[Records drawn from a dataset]
-.-.-

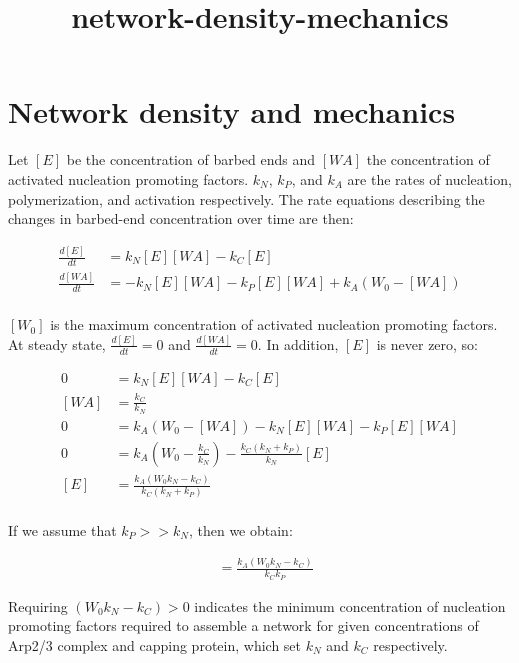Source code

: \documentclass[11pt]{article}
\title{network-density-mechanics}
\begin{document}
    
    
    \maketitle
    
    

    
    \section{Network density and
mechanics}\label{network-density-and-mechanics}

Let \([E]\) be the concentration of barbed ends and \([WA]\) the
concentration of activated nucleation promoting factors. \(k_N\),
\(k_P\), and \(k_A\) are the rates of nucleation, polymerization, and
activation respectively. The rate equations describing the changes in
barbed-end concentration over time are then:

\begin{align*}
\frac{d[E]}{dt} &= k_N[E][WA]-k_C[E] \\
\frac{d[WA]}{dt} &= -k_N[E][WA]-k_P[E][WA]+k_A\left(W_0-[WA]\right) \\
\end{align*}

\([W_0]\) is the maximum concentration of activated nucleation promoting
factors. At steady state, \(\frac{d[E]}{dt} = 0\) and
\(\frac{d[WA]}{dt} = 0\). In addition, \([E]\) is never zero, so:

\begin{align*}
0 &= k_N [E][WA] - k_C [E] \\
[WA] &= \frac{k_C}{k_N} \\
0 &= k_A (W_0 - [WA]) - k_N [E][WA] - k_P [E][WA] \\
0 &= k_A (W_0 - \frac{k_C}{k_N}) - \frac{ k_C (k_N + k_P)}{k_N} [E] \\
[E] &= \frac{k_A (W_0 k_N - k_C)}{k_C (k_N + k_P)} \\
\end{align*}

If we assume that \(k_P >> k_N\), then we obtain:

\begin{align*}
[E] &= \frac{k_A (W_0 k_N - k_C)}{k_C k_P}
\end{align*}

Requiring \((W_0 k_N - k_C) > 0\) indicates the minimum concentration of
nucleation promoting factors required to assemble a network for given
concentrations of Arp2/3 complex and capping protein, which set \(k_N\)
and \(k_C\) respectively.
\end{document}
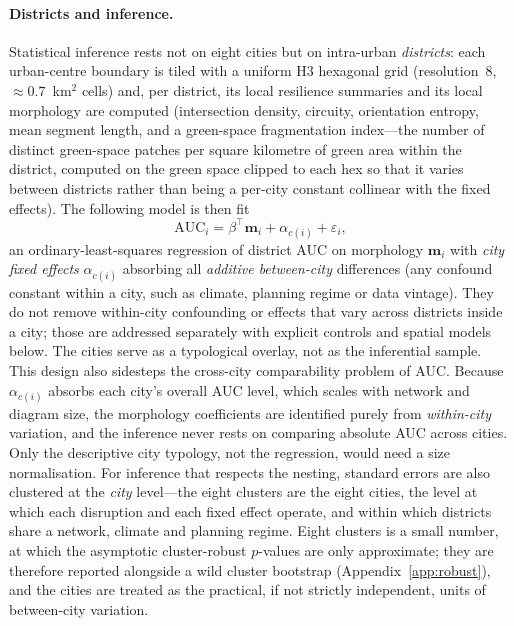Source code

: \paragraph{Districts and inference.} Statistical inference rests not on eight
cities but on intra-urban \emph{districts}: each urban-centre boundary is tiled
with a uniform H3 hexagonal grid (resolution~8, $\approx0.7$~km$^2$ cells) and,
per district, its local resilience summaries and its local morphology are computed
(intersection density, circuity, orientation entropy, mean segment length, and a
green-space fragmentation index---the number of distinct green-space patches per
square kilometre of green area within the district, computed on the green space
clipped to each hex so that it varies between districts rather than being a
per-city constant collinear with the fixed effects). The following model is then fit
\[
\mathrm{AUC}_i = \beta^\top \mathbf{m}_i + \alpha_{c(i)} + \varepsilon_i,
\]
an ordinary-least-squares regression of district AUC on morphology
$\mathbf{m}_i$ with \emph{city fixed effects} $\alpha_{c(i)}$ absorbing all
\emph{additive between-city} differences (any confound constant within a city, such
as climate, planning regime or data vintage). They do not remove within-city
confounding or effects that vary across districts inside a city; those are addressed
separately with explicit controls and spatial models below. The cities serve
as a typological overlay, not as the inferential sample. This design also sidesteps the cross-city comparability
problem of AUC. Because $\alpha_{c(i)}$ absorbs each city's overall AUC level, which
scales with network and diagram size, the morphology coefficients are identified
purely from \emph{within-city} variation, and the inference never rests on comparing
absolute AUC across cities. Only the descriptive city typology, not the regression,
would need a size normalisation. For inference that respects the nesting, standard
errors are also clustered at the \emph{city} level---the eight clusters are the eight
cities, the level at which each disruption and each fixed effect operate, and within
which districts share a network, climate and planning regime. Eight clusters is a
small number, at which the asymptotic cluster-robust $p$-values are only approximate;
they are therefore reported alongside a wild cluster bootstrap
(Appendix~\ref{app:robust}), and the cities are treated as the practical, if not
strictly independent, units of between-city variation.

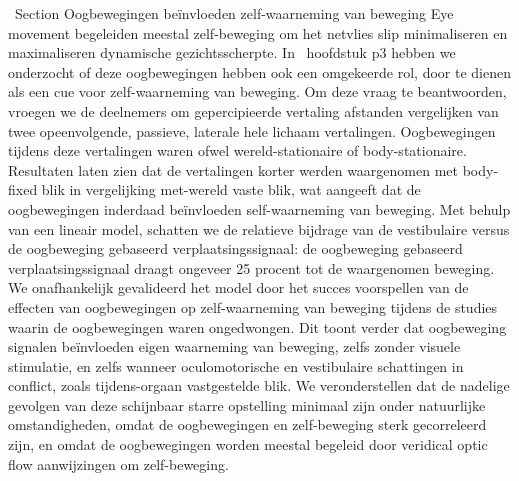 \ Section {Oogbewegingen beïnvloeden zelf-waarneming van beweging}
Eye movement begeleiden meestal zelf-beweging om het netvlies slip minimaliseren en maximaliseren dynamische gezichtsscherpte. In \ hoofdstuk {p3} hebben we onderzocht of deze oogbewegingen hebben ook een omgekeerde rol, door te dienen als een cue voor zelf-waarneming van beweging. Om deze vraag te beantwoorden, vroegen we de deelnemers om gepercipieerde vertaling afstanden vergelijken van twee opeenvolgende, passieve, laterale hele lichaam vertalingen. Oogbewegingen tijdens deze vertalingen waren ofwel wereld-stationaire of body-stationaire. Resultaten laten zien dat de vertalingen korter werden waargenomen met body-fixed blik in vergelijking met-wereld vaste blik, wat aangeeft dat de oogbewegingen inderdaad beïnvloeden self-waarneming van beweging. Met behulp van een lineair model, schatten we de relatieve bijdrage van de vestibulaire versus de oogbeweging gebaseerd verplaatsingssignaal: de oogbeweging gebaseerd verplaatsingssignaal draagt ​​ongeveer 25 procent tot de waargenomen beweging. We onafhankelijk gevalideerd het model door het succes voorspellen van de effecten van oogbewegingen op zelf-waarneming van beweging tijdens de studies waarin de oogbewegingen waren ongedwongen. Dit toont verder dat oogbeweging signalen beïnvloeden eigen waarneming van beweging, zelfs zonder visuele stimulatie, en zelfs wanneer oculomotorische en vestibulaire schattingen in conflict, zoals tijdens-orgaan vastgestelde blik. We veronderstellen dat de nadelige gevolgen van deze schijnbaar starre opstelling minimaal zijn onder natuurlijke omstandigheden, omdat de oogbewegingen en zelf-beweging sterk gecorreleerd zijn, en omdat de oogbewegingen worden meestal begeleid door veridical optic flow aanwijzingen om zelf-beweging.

-.-.-

- [BRIEF]:
Show every line from the entries above in which the word "inference" appears.

- [OUTPUT OF THE EXERCISE]:
: \paragraph{Districts and inference.} Statistical inference rests not on eight
purely from \emph{within-city} variation, and the inference never rests on comparing
would need a size normalisation. For inference that respects the nesting, standard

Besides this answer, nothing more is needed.